Many of today’s brilliant minds in all aspects of science, computer, and technology have teamed up in further developing this program because it’s not an easy feat to do, that we can be sure of. If you look at it, this program is actually made for a device that isn’t available to us yet. The company has not even coined a name for it yet, so it’s pretty much anonymous up to the time being.
At the Microsoft Ignite conference today, the expert panel on stage burst into laughter. “This box right over here behind us – nothing! That’s a quantum joke, that’s an excellent joke,” said Microsoft Technical Fellow Michael Freedman as the curtain failed to open to reveal it.

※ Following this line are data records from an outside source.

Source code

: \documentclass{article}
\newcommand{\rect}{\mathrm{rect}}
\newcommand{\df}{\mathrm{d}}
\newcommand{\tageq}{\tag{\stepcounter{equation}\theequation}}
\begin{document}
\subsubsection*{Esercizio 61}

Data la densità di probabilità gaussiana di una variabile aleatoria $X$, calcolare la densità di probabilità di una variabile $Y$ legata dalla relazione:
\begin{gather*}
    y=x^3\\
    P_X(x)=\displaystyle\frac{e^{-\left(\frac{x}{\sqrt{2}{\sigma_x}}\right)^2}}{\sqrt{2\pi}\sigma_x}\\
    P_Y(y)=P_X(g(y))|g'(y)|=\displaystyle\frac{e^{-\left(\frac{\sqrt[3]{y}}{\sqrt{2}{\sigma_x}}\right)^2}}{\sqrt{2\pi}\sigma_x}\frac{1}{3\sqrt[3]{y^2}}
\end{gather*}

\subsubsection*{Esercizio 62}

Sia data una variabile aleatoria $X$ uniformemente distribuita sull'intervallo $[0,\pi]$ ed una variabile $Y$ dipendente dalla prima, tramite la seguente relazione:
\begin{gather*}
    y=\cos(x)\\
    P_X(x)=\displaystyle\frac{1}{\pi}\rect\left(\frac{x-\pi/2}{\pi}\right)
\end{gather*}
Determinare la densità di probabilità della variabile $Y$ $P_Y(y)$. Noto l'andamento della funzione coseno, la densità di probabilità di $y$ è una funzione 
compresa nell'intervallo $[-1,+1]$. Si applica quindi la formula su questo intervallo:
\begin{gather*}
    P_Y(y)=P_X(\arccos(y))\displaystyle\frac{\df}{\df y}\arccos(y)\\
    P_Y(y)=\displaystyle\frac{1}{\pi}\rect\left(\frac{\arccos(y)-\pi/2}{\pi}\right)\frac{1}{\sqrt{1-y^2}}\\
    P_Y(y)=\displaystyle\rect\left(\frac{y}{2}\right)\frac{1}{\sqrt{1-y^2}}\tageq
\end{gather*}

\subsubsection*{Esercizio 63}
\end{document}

It being a quantum joke, the audience in Orlando, Florida, was a little slow to catch on. Quantum computing uses qubits, which unlike conventional bits can be in a superposition of one and zero at the same time, enabling the extremely rapid parallel processing of data. A box that is both present and not present, how appropriate.
Math problems that would take a lifetime on today’s computer architectures to solve may be cracked in hours using a quantum machine, enthused the Windows giant. “It would be so powerful it’s able to model nature itself.”
Experts are hoping that even though quantum computing is still not entirely our reality, it will hopefully be realized in the coming years and solve many of today’s problems that are still without a solution until now. It may even offer the solution to climate change problems we are facing today along with agricultural and health issues that plague our daily existence. If quantum computing has its pros, it also has its cons. Encryption comes to mind as it is something quantum computers can easily crack but is also a measure that enforces cyber security right now, so that may raise some red flags when the time comes. But some would rather cross the bridge when we get there.
Artificial intelligence is the direction we are all heading. It is inevitable for that time to come and Microsoft just wants to establish themselves as an innovative and cutting-edge company that is ready to take on this new and uncharted path all the while making preparations as early as today.